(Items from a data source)
>>>
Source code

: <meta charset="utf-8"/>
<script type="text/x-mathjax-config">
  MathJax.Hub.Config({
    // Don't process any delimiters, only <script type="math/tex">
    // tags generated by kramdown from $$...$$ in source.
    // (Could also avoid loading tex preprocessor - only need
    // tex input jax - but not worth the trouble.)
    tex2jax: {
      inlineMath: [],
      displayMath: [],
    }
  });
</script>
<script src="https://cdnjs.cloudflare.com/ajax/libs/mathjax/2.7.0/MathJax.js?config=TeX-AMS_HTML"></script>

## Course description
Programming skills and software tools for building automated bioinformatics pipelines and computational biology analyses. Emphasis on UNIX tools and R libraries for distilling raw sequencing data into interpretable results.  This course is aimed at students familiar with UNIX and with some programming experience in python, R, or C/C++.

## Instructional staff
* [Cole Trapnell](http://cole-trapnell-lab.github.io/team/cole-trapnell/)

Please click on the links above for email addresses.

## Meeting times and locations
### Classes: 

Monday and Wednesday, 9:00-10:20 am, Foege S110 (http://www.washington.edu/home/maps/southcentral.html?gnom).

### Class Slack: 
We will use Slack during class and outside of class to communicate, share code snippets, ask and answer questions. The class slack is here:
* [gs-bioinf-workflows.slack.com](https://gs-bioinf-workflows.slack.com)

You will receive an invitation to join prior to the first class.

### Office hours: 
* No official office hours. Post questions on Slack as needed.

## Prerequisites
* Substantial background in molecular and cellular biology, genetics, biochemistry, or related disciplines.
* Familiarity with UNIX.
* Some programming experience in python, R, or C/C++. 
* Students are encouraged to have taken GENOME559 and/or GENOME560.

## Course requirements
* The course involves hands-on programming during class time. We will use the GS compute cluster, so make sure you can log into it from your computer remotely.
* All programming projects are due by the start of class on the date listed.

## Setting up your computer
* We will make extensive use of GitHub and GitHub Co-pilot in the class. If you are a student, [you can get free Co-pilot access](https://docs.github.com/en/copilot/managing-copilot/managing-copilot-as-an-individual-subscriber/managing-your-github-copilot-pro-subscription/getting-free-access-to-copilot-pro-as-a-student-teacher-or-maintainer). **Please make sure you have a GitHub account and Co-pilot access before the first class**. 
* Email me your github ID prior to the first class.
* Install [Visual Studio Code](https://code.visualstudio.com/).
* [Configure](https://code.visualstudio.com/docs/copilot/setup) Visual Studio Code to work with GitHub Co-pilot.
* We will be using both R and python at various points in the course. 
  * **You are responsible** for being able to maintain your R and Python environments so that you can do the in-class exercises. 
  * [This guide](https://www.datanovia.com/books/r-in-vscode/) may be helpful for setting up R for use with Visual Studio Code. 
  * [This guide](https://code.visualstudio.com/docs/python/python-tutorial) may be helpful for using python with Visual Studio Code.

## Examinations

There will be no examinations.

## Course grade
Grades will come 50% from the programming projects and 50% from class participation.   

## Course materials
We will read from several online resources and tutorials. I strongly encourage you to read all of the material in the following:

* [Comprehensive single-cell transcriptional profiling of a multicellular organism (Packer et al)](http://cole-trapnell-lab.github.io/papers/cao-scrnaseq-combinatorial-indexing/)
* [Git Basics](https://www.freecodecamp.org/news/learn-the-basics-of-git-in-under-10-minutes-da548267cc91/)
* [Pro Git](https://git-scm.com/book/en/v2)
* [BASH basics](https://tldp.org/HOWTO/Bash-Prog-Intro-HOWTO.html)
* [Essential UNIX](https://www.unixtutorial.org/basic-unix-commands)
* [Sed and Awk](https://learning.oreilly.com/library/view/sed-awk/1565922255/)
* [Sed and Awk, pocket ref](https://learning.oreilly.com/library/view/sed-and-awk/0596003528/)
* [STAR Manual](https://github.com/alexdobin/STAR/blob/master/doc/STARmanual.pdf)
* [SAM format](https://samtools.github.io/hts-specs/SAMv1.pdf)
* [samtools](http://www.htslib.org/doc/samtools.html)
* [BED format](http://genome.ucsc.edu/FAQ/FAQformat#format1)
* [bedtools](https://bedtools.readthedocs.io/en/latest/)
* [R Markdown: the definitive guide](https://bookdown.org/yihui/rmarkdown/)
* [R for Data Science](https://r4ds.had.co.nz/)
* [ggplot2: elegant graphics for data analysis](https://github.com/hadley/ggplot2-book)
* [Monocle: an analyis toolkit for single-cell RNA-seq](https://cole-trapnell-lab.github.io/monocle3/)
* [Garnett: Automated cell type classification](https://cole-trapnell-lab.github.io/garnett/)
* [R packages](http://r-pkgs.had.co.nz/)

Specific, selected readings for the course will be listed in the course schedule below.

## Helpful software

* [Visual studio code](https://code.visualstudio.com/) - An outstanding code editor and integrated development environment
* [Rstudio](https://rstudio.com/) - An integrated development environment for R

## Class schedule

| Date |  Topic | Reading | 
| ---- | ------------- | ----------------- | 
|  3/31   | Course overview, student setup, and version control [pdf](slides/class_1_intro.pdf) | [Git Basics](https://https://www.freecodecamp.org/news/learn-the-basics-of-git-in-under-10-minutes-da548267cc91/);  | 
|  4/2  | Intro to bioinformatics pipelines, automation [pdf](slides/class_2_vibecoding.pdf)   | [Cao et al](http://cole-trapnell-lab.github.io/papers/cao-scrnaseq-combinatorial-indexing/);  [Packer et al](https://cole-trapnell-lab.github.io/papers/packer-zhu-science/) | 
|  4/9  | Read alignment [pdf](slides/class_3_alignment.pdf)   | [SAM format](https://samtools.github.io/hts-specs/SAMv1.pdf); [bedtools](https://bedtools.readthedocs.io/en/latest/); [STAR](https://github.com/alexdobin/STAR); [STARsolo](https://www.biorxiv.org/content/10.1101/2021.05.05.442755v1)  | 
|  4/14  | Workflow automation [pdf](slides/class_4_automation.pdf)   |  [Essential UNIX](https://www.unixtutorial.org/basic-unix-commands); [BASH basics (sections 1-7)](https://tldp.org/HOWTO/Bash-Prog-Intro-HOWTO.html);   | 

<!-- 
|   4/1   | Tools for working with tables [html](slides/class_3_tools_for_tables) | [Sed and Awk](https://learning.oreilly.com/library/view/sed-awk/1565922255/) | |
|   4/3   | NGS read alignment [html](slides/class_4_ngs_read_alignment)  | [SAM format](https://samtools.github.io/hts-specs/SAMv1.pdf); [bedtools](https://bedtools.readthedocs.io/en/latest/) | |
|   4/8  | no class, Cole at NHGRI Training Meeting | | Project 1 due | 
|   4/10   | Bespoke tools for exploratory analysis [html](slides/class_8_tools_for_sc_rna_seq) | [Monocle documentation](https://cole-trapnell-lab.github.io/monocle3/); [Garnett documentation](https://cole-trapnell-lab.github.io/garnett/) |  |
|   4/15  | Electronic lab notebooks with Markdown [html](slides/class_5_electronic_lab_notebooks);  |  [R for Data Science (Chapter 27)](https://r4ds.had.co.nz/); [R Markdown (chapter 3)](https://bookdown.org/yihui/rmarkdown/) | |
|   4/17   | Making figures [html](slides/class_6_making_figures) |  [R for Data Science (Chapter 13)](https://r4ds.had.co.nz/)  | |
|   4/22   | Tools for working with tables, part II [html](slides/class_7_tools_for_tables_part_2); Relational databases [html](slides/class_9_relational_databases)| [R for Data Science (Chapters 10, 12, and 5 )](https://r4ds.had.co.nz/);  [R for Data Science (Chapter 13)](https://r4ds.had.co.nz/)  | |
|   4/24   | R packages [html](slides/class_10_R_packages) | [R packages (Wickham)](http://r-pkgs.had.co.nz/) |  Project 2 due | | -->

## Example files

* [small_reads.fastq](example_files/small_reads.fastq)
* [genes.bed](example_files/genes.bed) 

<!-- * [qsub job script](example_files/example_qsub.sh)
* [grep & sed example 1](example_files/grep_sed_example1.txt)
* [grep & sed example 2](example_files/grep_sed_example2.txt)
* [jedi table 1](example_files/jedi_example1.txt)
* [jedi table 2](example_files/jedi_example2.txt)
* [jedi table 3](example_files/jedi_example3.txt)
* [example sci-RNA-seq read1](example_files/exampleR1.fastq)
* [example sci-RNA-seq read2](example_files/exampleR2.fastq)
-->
<<<
→ Problem to work on: Only one number is expected: the count of lines in the entries holding the string "computer".

→ Written solution: 2